Perpetua wrote of her prison ordeal in her diary, which became one of the most famous accounts in the early Church of the suffering of the martyrs.
Her father, a pagan, tried to convince her to recant her faith. Perpetua replied, “Father, do you see this vessel – water pot or whatever it might be? Can it be called by any other name than what it is? … So also can I not call myself by any other name than what I am – a Christian.”
While in jail, Perpetua had a vision that she would ascend a golden ladder to heaven and would suffer martyrdom. She saw Saturus waiting for her at the top of the ladder.

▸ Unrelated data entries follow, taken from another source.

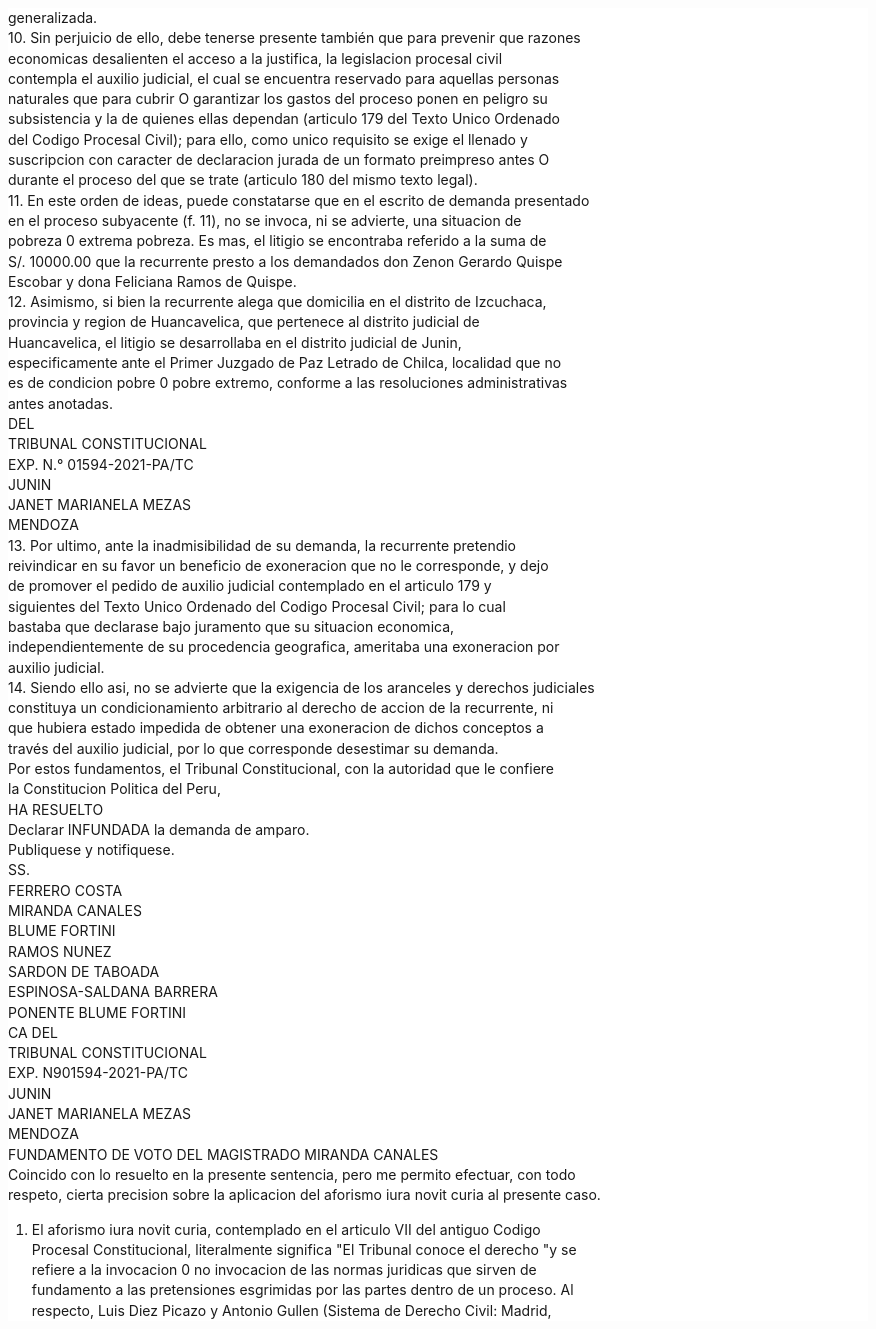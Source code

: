 generalizada.  
10. Sin perjuicio de ello, debe tenerse presente también que para prevenir que razones  
economicas desalienten el acceso a la justifica, la legislacion procesal civil  
contempla el auxilio judicial, el cual se encuentra reservado para aquellas personas  
naturales que para cubrir O garantizar los gastos del proceso ponen en peligro su  
subsistencia y la de quienes ellas dependan (articulo 179 del Texto Unico Ordenado  
del Codigo Procesal Civil); para ello, como unico requisito se exige el llenado y  
suscripcion con caracter de declaracion jurada de un formato preimpreso antes O  
durante el proceso del que se trate (articulo 180 del mismo texto legal).  
11. En este orden de ideas, puede constatarse que en el escrito de demanda presentado  
en el proceso subyacente (f. 11), no se invoca, ni se advierte, una situacion de  
pobreza 0 extrema pobreza. Es mas, el litigio se encontraba referido a la suma de  
S/. 10000.00 que la recurrente presto a los demandados don Zenon Gerardo Quispe  
Escobar y dona Feliciana Ramos de Quispe.  
12. Asimismo, si bien la recurrente alega que domicilia en el distrito de Izcuchaca,  
provincia y region de Huancavelica, que pertenece al distrito judicial de  
Huancavelica, el litigio se desarrollaba en el distrito judicial de Junin,  
especificamente ante el Primer Juzgado de Paz Letrado de Chilca, localidad que no  
es de condicion pobre 0 pobre extremo, conforme a las resoluciones administrativas  
antes anotadas.  
DEL  
TRIBUNAL CONSTITUCIONAL  
EXP. N.° 01594-2021-PA/TC  
JUNIN  
JANET MARIANELA MEZAS  
MENDOZA  
13. Por ultimo, ante la inadmisibilidad de su demanda, la recurrente pretendio  
reivindicar en su favor un beneficio de exoneracion que no le corresponde, y dejo  
de promover el pedido de auxilio judicial contemplado en el articulo 179 y  
siguientes del Texto Unico Ordenado del Codigo Procesal Civil; para lo cual  
bastaba que declarase bajo juramento que su situacion economica,  
independientemente de su procedencia geografica, ameritaba una exoneracion por  
auxilio judicial.  
14. Siendo ello asi, no se advierte que la exigencia de los aranceles y derechos judiciales  
constituya un condicionamiento arbitrario al derecho de accion de la recurrente, ni  
que hubiera estado impedida de obtener una exoneracion de dichos conceptos a  
través del auxilio judicial, por lo que corresponde desestimar su demanda.  
Por estos fundamentos, el Tribunal Constitucional, con la autoridad que le confiere  
la Constitucion Politica del Peru,  
HA RESUELTO  
Declarar INFUNDADA la demanda de amparo.  
Publiquese y notifiquese.  
SS.  
FERRERO COSTA  
MIRANDA CANALES  
BLUME FORTINI  
RAMOS NUNEZ  
SARDON DE TABOADA  
ESPINOSA-SALDANA BARRERA  
PONENTE BLUME FORTINI  
CA DEL  
TRIBUNAL CONSTITUCIONAL  
EXP. N901594-2021-PA/TC  
JUNIN  
JANET MARIANELA MEZAS  
MENDOZA  
FUNDAMENTO DE VOTO DEL MAGISTRADO MIRANDA CANALES  
Coincido con lo resuelto en la presente sentencia, pero me permito efectuar, con todo  
respeto, cierta precision sobre la aplicacion del aforismo iura novit curia al presente caso.  
1. El aforismo iura novit curia, contemplado en el articulo VII del antiguo Codigo  
Procesal Constitucional, literalmente significa "El Tribunal conoce el derecho "y se  
refiere a la invocacion 0 no invocacion de las normas juridicas que sirven de  
fundamento a las pretensiones esgrimidas por las partes dentro de un proceso. Al  
respecto, Luis Diez Picazo y Antonio Gullen (Sistema de Derecho Civil: Madrid,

After confessing their Christianity to the judge Hilarion, Perpetua and Felicity were beaten on the face and then kept for the gladiatorial shows. Felicity gave birth to her daughter just days before her scheduled death, and her baby girl was immediately adopted by other Christians. At the games, the women were first attacked by a mad heifer, which injured but did not kill them. Inexperienced gladiators were dispatched to kill them, and Perpetua had to guide the sword of her nervous executioner to her own throat.
Perpetua and Felicity were universally honored, and their names occur in the canon of the Mass from early Church history. By the fourth century, their acts were read publicly in the churches of Africa and were so popular that St. Augustine, as Bishop of Hippo, had to protest that they should not be ranked with sacred Scripture.